-- The data --
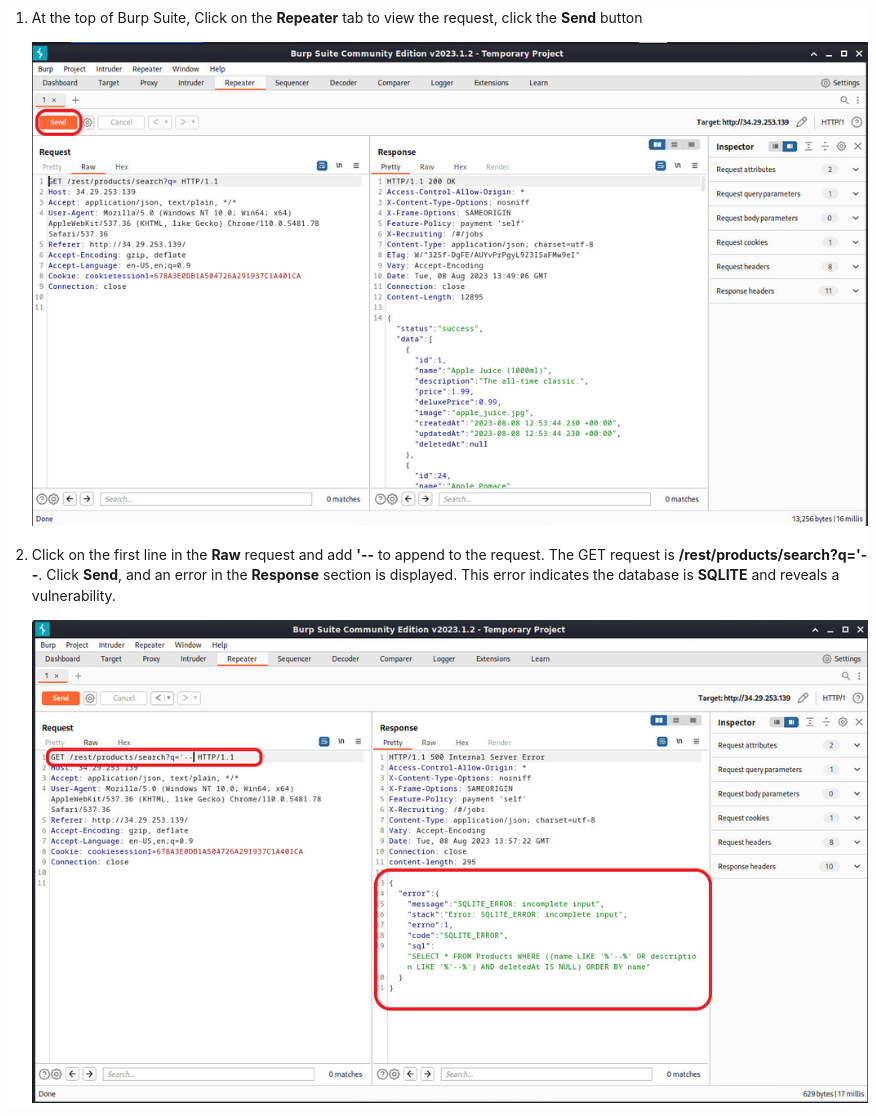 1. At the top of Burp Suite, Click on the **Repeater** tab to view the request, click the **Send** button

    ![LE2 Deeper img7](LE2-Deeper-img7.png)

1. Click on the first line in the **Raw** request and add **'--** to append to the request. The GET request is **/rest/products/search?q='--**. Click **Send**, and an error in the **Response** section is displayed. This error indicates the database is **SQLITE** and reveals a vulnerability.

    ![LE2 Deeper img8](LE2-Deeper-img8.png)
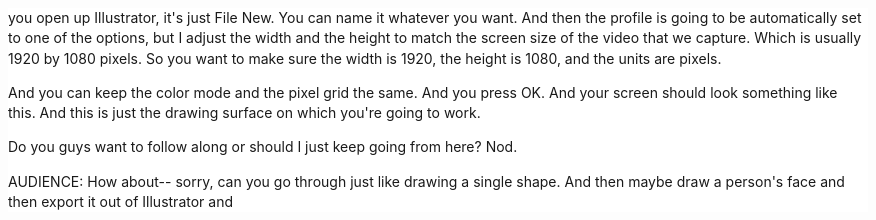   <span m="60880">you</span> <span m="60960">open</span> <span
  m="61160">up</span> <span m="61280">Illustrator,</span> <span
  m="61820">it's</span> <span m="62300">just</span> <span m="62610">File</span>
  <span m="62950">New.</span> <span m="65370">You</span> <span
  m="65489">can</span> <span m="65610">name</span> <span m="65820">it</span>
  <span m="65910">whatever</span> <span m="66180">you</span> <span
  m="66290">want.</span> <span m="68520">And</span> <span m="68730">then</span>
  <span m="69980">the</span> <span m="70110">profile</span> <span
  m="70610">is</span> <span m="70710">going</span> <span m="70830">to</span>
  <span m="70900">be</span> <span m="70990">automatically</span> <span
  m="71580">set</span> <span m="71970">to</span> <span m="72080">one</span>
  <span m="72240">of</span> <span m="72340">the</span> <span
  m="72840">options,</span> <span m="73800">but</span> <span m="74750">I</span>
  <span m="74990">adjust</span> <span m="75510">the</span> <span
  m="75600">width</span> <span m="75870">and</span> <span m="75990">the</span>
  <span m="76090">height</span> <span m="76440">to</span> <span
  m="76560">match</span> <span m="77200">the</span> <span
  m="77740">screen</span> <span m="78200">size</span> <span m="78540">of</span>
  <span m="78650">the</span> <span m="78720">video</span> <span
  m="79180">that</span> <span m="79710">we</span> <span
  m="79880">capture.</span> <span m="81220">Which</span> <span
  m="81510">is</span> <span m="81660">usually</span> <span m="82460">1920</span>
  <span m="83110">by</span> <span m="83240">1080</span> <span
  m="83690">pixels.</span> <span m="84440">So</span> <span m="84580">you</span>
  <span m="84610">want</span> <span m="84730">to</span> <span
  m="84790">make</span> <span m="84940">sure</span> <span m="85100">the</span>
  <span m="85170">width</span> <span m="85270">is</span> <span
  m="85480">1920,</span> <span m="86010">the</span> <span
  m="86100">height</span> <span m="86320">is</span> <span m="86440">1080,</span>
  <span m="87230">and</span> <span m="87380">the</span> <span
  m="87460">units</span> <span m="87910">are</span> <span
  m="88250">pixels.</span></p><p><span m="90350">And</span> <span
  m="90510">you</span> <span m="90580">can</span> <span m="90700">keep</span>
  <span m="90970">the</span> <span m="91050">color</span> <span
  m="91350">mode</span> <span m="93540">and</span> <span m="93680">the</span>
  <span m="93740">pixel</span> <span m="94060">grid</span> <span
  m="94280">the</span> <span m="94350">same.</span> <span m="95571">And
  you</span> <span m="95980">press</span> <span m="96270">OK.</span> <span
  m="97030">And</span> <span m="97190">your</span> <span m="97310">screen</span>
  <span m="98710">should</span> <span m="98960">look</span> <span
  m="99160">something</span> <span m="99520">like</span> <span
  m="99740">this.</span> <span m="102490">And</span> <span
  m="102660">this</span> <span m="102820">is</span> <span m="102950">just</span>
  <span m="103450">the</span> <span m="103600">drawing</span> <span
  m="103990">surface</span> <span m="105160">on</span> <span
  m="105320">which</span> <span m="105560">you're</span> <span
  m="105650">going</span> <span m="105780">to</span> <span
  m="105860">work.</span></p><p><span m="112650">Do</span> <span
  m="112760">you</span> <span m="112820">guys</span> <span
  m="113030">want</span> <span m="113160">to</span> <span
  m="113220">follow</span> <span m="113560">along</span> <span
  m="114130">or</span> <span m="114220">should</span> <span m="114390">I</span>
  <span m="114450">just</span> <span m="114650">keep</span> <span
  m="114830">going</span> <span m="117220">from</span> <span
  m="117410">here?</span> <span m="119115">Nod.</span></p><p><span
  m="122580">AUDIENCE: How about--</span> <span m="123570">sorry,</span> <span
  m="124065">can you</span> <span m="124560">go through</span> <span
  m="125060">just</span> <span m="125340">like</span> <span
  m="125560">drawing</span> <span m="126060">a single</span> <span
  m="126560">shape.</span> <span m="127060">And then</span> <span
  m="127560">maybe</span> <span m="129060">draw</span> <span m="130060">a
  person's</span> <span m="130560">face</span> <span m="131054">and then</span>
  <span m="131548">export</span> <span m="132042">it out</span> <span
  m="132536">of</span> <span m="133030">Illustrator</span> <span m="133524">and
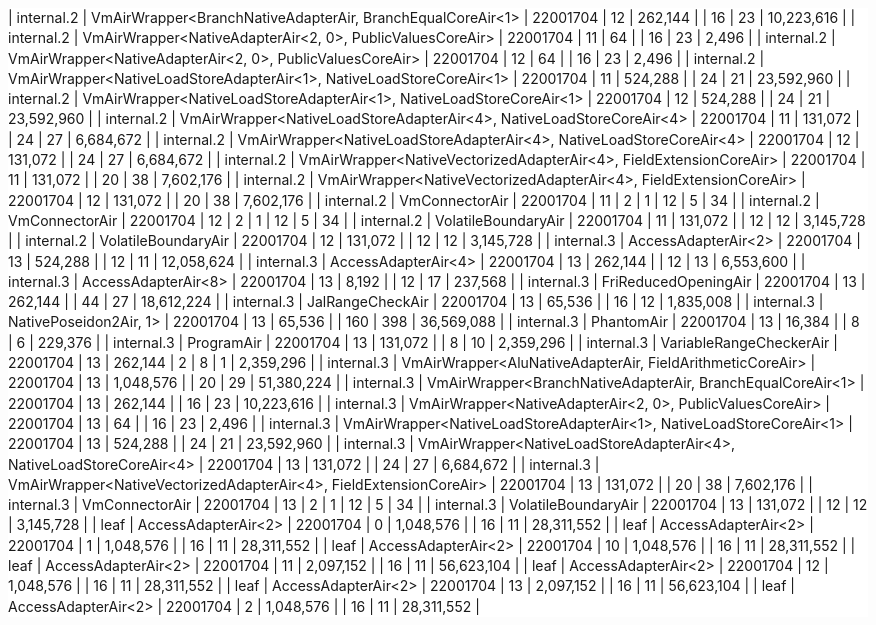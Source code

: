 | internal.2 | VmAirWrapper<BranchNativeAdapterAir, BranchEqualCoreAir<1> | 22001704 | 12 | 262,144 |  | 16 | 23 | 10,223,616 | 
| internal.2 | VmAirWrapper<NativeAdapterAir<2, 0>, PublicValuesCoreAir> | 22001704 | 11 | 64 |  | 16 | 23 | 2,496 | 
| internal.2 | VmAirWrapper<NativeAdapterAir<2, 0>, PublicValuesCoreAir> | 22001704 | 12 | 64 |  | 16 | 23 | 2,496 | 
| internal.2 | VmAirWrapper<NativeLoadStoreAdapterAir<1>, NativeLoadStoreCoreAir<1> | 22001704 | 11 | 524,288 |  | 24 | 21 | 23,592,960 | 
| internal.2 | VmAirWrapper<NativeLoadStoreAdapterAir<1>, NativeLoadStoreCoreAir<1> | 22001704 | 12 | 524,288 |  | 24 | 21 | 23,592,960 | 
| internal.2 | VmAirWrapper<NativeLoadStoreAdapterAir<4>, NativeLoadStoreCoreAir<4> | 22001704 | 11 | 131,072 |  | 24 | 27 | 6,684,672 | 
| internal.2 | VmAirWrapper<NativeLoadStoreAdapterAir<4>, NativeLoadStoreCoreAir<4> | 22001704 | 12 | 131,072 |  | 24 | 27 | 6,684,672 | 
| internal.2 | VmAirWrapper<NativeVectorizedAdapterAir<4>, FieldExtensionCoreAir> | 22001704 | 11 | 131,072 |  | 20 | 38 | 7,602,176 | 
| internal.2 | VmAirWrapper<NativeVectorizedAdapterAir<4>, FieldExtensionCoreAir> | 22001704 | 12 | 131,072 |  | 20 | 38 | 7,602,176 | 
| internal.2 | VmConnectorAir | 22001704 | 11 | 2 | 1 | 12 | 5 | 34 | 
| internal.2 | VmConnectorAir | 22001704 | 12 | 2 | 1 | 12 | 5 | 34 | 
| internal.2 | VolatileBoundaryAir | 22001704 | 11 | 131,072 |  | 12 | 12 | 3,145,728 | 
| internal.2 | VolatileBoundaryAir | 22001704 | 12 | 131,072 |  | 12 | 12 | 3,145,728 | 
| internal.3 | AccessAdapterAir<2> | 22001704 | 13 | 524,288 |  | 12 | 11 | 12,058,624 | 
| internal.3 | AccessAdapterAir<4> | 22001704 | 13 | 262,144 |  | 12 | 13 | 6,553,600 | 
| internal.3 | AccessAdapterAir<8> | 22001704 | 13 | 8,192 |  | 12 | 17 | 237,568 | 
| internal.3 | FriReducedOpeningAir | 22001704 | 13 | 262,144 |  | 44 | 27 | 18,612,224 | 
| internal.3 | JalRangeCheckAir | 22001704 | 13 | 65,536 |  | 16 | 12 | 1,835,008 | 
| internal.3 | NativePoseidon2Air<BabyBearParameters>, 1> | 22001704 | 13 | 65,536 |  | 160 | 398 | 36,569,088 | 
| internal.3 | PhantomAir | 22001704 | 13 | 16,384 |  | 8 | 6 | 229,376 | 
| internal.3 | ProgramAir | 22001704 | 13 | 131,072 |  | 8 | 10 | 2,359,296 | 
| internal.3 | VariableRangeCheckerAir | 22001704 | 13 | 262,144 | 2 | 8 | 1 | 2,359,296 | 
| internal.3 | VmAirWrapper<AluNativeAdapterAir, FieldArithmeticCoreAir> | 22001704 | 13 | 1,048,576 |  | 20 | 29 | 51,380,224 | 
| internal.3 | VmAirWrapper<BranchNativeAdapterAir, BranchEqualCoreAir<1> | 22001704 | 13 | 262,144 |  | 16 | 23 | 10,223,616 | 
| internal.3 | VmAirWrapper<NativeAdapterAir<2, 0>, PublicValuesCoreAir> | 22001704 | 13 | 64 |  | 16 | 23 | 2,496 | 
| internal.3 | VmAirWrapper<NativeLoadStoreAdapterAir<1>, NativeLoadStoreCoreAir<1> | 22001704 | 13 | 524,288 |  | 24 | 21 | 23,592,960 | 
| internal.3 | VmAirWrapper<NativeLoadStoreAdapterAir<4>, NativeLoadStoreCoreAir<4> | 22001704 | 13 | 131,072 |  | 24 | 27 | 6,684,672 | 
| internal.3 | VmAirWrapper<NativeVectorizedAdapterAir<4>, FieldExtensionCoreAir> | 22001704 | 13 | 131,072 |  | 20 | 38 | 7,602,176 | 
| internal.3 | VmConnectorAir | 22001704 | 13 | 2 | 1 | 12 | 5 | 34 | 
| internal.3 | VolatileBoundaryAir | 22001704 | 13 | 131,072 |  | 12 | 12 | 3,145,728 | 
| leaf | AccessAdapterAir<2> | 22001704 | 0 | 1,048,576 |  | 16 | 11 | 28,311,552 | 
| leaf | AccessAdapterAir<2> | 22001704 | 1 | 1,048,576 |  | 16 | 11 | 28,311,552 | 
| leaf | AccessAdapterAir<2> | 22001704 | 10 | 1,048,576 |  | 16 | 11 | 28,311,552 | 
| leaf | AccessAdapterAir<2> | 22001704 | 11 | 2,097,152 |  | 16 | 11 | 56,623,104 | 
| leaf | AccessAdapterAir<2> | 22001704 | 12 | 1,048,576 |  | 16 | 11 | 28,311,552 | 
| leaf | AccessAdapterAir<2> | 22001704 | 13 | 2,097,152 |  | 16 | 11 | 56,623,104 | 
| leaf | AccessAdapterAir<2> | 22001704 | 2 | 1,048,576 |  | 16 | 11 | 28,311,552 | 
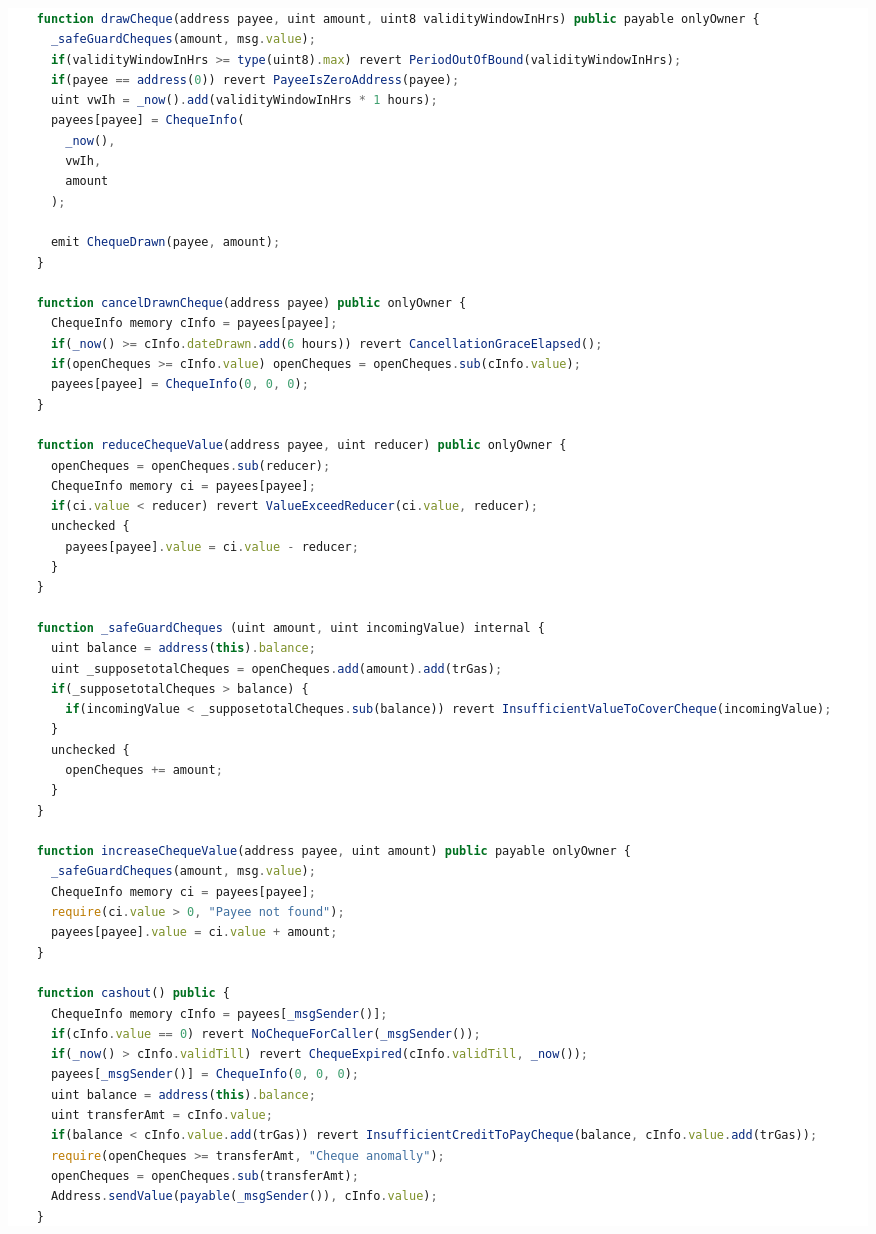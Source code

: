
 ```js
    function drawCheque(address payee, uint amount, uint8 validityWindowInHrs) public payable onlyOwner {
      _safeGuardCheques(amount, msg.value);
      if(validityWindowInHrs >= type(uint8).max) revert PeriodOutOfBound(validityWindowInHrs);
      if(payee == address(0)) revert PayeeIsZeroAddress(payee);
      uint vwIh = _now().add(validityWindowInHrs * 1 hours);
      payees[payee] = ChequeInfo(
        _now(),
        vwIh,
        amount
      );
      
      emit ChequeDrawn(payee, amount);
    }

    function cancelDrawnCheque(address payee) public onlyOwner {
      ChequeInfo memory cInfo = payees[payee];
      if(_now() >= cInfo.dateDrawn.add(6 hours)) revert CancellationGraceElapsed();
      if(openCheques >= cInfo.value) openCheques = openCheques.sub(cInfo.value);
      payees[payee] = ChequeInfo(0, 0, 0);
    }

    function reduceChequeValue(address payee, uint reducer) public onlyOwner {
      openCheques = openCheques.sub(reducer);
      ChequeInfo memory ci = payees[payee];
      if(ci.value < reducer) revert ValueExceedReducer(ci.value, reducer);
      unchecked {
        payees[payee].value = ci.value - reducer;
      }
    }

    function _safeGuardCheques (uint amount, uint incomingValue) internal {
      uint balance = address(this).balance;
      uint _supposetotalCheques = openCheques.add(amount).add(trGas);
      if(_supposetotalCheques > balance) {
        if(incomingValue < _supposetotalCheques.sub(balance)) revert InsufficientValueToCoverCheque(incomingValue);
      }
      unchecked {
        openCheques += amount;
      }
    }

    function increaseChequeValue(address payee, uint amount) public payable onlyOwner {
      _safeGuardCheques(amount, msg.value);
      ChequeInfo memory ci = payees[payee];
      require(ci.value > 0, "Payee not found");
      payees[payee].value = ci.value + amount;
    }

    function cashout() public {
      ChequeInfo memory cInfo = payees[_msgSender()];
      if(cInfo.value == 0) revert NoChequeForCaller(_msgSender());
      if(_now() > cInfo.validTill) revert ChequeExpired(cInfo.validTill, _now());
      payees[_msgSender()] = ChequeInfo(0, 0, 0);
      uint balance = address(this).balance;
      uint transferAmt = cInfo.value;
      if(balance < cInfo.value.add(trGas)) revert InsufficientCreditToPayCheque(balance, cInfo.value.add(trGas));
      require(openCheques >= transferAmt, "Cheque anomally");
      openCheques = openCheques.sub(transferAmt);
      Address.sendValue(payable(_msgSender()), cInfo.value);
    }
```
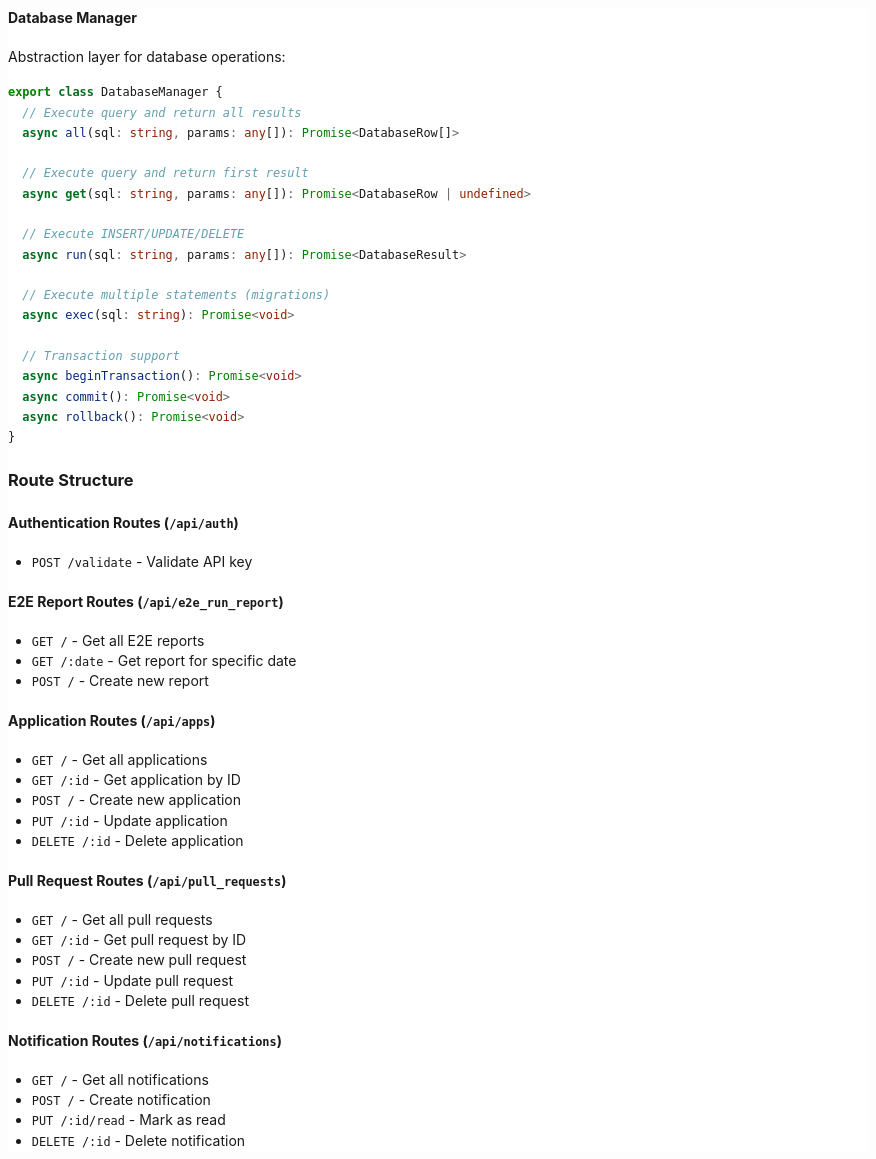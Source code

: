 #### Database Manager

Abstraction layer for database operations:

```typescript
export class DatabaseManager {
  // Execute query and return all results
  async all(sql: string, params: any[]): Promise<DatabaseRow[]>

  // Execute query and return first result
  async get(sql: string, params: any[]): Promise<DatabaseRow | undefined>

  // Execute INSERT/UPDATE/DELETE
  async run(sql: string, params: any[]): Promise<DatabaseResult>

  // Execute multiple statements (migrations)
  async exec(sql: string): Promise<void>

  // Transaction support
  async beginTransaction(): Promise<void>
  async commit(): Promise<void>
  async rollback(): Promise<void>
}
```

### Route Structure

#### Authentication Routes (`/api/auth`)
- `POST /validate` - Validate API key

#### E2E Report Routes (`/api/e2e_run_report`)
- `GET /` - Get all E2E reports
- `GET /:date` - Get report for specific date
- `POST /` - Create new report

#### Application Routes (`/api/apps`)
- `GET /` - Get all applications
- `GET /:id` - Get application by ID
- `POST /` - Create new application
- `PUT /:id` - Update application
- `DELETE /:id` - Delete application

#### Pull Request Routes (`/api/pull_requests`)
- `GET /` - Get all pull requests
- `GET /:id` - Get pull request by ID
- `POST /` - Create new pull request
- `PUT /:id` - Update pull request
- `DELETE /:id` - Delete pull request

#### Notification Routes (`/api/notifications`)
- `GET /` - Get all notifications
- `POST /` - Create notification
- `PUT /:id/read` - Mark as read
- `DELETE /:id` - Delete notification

-- Try it --
There is a run of lines above from the one with "11 | 524,288" to the one with "13 | 6,553,600 |"; print exactly that run, both ends included, and nothing else.

-- Answer to this problem --
| internal.2 | VmAirWrapper<NativeLoadStoreAdapterAir<1>, NativeLoadStoreCoreAir<1> | 22001704 | 11 | 524,288 |  | 24 | 21 | 23,592,960 | 
| internal.2 | VmAirWrapper<NativeLoadStoreAdapterAir<1>, NativeLoadStoreCoreAir<1> | 22001704 | 12 | 524,288 |  | 24 | 21 | 23,592,960 | 
| internal.2 | VmAirWrapper<NativeLoadStoreAdapterAir<4>, NativeLoadStoreCoreAir<4> | 22001704 | 11 | 131,072 |  | 24 | 27 | 6,684,672 | 
| internal.2 | VmAirWrapper<NativeLoadStoreAdapterAir<4>, NativeLoadStoreCoreAir<4> | 22001704 | 12 | 131,072 |  | 24 | 27 | 6,684,672 | 
| internal.2 | VmAirWrapper<NativeVectorizedAdapterAir<4>, FieldExtensionCoreAir> | 22001704 | 11 | 131,072 |  | 20 | 38 | 7,602,176 | 
| internal.2 | VmAirWrapper<NativeVectorizedAdapterAir<4>, FieldExtensionCoreAir> | 22001704 | 12 | 131,072 |  | 20 | 38 | 7,602,176 | 
| internal.2 | VmConnectorAir | 22001704 | 11 | 2 | 1 | 12 | 5 | 34 | 
| internal.2 | VmConnectorAir | 22001704 | 12 | 2 | 1 | 12 | 5 | 34 | 
| internal.2 | VolatileBoundaryAir | 22001704 | 11 | 131,072 |  | 12 | 12 | 3,145,728 | 
| internal.2 | VolatileBoundaryAir | 22001704 | 12 | 131,072 |  | 12 | 12 | 3,145,728 | 
| internal.3 | AccessAdapterAir<2> | 22001704 | 13 | 524,288 |  | 12 | 11 | 12,058,624 | 
| internal.3 | AccessAdapterAir<4> | 22001704 | 13 | 262,144 |  | 12 | 13 | 6,553,600 | 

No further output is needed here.